Requirement | Using the records below, repeat exactly the lines from the one holding "- ✅ **Android" through the one holding "- ⚠️ **Internet", both ends included, and no others.

(Plain-text document sources)
= Beginning of Section =

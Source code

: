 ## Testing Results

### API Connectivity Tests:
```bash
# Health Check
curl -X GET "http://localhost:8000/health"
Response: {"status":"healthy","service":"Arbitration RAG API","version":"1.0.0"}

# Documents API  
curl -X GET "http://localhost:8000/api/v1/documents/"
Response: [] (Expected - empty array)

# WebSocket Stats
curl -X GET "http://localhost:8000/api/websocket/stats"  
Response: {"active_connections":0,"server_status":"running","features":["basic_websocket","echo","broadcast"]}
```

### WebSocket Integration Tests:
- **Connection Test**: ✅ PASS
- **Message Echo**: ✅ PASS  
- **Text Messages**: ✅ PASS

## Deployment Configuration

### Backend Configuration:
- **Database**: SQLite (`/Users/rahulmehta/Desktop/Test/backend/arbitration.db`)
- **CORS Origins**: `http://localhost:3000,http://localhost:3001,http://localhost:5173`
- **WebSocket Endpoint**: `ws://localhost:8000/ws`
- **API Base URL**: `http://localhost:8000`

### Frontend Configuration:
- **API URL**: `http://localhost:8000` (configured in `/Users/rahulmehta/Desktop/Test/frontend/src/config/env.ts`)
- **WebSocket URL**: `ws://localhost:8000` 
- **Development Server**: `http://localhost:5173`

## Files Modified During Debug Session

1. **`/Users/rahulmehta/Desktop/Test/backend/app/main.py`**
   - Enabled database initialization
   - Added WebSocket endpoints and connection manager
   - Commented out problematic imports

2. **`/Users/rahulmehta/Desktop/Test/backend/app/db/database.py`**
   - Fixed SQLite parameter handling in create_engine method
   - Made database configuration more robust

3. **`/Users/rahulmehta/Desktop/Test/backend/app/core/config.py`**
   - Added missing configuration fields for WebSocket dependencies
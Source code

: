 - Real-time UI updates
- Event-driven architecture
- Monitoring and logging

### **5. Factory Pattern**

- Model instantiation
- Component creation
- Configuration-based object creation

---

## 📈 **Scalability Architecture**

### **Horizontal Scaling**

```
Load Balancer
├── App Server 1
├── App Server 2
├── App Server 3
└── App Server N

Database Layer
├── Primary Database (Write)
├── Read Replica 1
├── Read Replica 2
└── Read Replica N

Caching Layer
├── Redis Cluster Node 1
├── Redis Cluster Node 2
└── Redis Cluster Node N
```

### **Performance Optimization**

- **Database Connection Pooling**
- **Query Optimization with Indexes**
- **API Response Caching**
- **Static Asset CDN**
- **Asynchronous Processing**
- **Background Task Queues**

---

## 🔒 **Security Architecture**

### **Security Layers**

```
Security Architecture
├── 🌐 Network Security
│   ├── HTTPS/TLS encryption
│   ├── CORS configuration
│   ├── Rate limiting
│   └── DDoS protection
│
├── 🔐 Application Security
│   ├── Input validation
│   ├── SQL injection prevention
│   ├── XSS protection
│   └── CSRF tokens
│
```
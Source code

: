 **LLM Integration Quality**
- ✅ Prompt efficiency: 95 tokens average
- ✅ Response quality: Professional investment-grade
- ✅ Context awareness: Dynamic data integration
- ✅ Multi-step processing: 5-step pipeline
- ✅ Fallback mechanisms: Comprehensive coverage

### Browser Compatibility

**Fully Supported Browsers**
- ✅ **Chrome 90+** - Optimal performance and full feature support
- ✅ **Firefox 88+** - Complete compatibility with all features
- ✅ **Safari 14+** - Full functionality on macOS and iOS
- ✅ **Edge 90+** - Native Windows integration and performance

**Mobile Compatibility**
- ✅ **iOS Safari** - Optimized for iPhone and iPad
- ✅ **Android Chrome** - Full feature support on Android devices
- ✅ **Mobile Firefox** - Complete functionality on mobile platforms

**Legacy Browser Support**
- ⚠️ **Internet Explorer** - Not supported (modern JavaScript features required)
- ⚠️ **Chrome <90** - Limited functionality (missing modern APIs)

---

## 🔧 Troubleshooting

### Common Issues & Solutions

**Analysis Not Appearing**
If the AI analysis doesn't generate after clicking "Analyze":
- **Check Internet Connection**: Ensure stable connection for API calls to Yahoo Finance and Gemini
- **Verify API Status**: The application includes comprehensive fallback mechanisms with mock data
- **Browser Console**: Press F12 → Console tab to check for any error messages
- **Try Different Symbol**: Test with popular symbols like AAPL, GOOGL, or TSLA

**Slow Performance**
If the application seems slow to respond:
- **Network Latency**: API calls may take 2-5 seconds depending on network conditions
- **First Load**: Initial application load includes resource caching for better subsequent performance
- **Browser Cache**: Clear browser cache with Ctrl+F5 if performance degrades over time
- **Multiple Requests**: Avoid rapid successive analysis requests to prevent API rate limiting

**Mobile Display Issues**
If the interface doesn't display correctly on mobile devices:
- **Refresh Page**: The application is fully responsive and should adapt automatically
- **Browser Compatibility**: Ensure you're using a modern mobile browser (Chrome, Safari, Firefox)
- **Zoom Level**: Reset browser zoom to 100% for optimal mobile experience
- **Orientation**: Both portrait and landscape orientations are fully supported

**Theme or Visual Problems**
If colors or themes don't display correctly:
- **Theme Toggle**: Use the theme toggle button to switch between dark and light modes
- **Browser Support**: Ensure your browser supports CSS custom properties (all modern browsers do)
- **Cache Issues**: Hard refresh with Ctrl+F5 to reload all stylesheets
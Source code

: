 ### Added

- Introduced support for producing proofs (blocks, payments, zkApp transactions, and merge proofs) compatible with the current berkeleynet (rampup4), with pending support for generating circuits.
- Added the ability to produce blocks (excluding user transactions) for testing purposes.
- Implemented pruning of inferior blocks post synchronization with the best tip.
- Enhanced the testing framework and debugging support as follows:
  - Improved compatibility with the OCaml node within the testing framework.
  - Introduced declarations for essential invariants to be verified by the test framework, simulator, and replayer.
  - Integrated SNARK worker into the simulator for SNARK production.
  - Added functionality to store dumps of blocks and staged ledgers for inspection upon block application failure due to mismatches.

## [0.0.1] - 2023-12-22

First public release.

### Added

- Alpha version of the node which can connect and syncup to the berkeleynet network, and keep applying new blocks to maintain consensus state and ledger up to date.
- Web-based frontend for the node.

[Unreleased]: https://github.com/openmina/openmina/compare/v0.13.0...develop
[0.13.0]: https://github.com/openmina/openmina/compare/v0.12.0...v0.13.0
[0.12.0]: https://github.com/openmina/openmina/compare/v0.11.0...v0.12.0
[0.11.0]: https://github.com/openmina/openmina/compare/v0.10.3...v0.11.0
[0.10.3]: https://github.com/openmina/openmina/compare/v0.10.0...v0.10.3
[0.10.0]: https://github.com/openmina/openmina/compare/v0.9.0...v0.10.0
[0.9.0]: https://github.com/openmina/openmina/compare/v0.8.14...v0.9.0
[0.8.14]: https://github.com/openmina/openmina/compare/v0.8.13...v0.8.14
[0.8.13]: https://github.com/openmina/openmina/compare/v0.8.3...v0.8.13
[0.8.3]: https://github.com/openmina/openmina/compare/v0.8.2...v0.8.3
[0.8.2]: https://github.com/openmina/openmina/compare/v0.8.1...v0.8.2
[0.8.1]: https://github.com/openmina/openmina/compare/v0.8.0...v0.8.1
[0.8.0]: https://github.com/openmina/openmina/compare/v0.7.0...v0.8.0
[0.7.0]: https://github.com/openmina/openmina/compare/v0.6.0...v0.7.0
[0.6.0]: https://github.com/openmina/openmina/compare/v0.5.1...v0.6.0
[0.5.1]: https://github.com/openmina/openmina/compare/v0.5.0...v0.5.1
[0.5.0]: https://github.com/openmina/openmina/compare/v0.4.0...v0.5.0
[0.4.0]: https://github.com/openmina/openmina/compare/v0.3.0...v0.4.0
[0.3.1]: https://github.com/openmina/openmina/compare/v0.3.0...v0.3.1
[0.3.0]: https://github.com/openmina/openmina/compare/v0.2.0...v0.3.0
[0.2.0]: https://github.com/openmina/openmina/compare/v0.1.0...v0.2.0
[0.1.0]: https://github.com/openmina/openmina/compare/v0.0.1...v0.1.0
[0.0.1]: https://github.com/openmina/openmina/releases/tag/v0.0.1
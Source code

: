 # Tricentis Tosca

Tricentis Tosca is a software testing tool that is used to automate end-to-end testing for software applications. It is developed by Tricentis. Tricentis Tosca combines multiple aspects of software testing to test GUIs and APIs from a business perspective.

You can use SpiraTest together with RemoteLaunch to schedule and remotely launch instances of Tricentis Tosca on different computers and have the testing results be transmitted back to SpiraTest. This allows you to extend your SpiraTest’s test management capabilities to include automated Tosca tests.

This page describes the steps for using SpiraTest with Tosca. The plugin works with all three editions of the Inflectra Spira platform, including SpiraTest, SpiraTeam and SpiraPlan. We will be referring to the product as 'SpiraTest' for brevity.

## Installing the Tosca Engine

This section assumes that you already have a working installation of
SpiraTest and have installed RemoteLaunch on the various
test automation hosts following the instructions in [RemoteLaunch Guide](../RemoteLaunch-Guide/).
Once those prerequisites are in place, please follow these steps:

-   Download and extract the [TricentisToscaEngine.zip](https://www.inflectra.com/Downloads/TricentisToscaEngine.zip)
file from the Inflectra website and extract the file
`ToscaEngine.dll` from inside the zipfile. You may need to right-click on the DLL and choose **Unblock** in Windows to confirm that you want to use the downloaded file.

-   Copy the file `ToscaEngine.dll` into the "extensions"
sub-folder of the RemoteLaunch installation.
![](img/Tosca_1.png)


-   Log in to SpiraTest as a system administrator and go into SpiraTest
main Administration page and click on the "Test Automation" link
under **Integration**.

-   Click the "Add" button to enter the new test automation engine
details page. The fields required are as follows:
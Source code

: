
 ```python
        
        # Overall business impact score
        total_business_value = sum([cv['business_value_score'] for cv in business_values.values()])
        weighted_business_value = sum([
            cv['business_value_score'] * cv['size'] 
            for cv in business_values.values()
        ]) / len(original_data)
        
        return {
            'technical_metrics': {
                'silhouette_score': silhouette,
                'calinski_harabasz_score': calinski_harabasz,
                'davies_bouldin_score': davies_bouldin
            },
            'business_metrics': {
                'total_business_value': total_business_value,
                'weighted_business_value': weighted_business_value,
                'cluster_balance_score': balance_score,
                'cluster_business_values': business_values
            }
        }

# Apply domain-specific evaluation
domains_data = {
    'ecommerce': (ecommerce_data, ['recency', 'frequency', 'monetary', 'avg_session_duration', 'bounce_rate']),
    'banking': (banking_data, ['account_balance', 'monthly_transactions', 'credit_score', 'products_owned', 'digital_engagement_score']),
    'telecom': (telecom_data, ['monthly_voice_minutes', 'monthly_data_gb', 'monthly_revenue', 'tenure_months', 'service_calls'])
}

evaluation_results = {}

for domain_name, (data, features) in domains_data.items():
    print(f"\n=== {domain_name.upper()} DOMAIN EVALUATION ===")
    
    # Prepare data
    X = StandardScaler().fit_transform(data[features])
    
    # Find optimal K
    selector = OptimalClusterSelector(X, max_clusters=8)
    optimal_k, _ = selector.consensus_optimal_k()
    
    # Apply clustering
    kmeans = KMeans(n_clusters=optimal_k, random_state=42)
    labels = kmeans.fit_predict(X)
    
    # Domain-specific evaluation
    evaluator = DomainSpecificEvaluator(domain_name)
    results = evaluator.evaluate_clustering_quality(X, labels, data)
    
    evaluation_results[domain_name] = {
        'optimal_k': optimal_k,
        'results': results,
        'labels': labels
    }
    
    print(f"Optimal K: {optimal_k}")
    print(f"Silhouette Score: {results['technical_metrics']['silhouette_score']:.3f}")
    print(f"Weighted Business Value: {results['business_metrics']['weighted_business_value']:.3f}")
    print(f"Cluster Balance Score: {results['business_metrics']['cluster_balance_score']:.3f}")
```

= End of Section =

Reply |
- ✅ **Android Chrome** - Full feature support on Android devices
- ✅ **Mobile Firefox** - Complete functionality on mobile platforms

**Legacy Browser Support**
- ⚠️ **Internet Explorer** - Not supported (modern JavaScript features required)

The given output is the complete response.